* Recorded information *
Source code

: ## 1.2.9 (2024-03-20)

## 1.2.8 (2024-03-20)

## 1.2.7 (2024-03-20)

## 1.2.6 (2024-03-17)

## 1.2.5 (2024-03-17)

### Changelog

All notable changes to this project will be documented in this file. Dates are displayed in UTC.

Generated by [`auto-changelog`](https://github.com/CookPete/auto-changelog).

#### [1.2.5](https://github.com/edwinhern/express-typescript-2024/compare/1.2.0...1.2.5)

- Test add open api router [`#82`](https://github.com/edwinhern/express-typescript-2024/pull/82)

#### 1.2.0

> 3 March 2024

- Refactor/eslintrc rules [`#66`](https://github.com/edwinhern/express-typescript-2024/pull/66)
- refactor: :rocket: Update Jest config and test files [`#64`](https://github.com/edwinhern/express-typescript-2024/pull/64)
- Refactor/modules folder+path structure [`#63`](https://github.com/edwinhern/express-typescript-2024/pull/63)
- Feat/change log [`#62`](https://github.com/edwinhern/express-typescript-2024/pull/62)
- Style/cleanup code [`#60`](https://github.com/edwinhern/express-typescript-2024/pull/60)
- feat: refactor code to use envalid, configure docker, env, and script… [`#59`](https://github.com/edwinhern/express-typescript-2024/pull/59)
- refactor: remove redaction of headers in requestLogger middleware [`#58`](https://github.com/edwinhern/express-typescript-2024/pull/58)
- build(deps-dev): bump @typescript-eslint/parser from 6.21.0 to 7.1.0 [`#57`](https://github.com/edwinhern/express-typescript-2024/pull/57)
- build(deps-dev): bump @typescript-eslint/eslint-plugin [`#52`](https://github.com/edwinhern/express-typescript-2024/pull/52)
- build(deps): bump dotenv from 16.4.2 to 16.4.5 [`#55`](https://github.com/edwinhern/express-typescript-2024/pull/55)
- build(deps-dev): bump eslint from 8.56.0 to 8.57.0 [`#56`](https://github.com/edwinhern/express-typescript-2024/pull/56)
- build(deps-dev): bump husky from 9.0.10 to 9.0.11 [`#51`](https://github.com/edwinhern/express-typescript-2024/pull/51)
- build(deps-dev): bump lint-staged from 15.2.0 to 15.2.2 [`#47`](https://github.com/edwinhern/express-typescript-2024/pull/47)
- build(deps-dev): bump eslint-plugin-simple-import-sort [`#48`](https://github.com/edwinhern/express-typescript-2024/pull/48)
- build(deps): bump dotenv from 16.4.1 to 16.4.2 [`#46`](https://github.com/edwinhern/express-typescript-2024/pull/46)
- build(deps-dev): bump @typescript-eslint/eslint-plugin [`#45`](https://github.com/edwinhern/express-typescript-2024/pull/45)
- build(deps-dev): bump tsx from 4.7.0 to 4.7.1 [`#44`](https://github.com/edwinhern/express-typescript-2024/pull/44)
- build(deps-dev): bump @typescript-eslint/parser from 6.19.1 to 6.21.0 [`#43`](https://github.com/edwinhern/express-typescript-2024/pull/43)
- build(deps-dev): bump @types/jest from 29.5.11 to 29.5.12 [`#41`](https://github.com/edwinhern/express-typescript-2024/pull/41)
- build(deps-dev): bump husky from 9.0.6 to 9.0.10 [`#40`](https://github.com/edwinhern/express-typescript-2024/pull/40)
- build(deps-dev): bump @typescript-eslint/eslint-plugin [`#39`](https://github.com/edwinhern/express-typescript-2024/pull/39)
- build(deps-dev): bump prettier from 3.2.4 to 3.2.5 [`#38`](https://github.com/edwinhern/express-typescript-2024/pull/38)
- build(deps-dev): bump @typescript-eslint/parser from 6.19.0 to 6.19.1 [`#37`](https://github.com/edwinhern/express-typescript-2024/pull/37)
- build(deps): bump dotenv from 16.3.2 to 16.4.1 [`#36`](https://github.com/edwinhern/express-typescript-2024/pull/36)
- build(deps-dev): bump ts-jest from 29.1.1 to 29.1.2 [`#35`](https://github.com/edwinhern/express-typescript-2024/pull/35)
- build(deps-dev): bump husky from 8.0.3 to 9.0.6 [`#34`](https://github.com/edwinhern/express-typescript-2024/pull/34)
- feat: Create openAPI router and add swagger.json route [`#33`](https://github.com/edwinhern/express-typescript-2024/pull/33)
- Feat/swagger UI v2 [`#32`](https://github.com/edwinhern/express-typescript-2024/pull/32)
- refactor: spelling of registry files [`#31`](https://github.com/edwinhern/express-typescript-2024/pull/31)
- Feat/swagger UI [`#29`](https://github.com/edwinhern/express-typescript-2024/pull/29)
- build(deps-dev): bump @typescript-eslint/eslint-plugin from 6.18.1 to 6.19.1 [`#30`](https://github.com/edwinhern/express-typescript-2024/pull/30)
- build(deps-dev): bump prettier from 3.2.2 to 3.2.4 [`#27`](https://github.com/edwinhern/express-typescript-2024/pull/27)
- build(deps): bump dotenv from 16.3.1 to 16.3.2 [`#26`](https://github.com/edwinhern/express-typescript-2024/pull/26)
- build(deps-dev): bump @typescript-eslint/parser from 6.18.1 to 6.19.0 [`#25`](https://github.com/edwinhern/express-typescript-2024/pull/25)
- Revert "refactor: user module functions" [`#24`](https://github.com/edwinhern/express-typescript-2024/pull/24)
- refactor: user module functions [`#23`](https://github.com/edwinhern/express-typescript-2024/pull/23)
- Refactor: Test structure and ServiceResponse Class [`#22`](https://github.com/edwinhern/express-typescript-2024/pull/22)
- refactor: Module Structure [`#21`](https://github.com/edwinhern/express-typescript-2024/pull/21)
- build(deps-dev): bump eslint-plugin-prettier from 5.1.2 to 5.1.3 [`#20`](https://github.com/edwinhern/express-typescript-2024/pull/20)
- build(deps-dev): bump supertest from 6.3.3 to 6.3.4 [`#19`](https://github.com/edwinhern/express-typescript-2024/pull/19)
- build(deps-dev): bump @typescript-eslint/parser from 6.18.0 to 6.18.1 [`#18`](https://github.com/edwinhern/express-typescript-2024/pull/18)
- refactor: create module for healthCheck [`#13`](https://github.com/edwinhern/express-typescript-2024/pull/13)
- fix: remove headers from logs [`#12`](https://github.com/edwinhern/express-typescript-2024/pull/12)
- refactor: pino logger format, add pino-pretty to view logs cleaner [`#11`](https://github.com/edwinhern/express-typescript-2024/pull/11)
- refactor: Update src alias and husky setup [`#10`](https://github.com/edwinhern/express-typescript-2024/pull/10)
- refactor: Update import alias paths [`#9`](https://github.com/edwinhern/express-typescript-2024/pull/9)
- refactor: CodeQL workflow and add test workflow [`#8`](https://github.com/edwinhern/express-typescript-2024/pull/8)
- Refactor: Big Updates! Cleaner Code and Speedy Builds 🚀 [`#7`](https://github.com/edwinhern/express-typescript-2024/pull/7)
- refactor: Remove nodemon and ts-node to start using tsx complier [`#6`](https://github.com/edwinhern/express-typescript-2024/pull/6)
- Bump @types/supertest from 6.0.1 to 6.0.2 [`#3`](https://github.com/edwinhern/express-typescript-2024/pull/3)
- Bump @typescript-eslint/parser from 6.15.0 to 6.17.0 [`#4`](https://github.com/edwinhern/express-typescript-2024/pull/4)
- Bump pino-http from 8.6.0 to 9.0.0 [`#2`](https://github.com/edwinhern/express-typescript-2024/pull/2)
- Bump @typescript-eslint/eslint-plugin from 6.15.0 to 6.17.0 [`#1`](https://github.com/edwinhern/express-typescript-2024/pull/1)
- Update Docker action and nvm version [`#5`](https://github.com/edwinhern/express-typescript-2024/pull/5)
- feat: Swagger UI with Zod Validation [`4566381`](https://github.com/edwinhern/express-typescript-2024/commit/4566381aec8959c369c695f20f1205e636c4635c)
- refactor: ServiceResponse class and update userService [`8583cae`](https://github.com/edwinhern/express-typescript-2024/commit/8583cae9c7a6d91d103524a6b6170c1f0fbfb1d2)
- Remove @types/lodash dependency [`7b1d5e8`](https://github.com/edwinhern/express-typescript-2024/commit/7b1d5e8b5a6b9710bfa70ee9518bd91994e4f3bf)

...

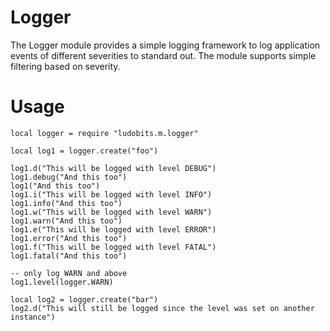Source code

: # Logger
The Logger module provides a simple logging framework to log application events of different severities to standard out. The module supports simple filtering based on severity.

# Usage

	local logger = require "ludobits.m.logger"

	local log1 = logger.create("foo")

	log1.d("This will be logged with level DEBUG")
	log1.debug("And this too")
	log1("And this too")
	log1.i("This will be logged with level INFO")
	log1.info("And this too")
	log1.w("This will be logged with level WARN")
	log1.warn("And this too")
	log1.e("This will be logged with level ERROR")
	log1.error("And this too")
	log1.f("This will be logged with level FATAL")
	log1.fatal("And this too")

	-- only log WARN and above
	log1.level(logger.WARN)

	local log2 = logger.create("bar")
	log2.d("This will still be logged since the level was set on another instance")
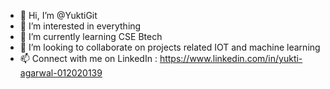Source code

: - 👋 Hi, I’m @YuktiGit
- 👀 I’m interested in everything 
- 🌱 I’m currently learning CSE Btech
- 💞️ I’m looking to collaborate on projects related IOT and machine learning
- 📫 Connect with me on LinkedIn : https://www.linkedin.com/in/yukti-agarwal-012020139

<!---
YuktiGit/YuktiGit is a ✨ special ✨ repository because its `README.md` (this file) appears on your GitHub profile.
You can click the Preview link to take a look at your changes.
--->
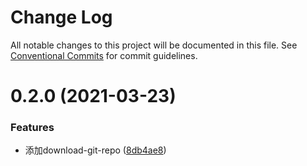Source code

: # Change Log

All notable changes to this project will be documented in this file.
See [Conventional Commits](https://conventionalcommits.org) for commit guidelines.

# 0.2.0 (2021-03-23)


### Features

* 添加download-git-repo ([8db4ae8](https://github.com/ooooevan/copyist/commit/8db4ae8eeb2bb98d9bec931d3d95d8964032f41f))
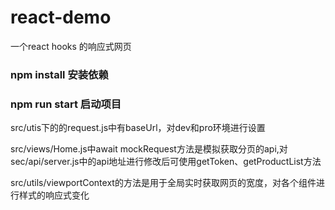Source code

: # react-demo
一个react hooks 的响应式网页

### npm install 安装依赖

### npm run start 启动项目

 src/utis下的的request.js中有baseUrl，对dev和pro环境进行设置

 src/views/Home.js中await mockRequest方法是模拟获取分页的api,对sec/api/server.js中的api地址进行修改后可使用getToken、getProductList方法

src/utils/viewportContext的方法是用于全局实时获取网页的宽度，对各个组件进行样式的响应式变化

* Exercise *
Where in the records does the string "level" appear? Copy every line that has it.

* Response for this exercise *
	log1.d("This will be logged with level DEBUG")
	log1.i("This will be logged with level INFO")
	log1.w("This will be logged with level WARN")
	log1.e("This will be logged with level ERROR")
	log1.f("This will be logged with level FATAL")
	log1.level(logger.WARN)
	log2.d("This will still be logged since the level was set on another instance")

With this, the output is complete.